Even without symptoms. you can have the virus and spread it to others.

SAN ANTONIO — The Centers for Disease Control on Friday announced new guidelines for Americans, recommending that they cover their faces in public settings where social distancing is difficult to practice. 

The new recommendations are a change of course from what health leaders initially recommended. Previously, they said masks were only necessary for health care workers and people who are sick. So what changed? Well, what changed is that medical experts now believe that, even if you feel fine, you could still be infecting people.

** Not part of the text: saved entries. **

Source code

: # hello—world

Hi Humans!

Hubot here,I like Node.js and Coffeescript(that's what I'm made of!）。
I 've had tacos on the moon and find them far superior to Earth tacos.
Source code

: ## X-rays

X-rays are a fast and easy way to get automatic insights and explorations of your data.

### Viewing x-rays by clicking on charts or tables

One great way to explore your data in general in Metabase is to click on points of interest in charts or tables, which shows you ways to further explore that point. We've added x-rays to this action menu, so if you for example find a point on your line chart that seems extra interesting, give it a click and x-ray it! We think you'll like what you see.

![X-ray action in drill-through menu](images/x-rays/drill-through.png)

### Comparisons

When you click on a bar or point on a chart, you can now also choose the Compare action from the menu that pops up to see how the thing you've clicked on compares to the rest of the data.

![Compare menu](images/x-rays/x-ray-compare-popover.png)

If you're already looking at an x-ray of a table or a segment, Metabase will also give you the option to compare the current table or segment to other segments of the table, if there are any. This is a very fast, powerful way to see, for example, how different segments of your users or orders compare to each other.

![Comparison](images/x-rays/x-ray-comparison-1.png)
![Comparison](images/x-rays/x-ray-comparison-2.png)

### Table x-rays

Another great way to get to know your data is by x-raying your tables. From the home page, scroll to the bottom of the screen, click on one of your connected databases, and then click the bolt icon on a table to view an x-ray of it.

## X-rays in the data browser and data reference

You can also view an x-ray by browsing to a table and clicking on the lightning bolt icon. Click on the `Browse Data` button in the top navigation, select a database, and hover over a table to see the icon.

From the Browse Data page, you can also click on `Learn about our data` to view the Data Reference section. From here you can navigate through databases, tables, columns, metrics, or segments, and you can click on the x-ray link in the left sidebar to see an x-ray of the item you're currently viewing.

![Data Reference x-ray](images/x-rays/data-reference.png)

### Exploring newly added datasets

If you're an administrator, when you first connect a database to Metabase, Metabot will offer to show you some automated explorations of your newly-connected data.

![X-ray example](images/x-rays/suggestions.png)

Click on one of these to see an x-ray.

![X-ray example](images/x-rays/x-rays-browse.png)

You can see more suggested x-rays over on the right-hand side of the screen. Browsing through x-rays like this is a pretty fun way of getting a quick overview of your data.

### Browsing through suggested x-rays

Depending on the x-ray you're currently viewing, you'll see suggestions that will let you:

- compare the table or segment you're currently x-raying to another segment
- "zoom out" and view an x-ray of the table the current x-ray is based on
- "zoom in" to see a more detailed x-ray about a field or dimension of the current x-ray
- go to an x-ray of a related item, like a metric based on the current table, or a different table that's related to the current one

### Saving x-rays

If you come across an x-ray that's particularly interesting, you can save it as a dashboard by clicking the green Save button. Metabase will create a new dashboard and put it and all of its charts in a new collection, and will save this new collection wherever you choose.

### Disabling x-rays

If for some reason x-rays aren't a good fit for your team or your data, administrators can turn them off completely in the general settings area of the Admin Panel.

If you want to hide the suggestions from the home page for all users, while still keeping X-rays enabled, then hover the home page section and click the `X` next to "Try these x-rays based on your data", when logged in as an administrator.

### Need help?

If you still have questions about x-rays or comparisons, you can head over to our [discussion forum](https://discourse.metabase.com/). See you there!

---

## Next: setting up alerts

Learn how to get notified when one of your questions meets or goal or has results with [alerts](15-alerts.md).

"So many people are asymptomatic and they have COVID-19 and they are shedding that virus on other individuals," said Tommye Austin, chief nurse executive for University Health Systems. 

We've been practicing social distancing for the past several weeks, with people encouraged to keep six feet between themselves and others while cutting down on the organization of unnecessary large gatherings. Those guidelines were based on evidence that large droplets are the method of transmission for the virus, and that they can only go a certain distance. 

But as we learn more about the virus, many researchers are saying that the six-feet rule may not be enough by itself, and that exhalations like coughs and sneezes can generate gaseous clouds that can travel over 25 feet.

So if you are talking to your neighbor from across the street and they cough or sneeze in your direction, research has shown it is possible the virus could travel all of the way to you if there is little to no wind.

Now, it is also believed that the virus can be released in the air by talking or breathing. That means if you are sick and release the virus into the air, the virus can linger, making it possible for somebody to inhale the virus if they walk through the same air hours later. 

"That is why it's so important to cough into your sleeve or cough into a handkerchief and always wash your hands," Austin said. "That's the most important thing we can do is wash your hands and keep the six-feet social distancing."

She also says that if you're an adult wearing a mask in public and you're with your kids, they need to be wearing masks too.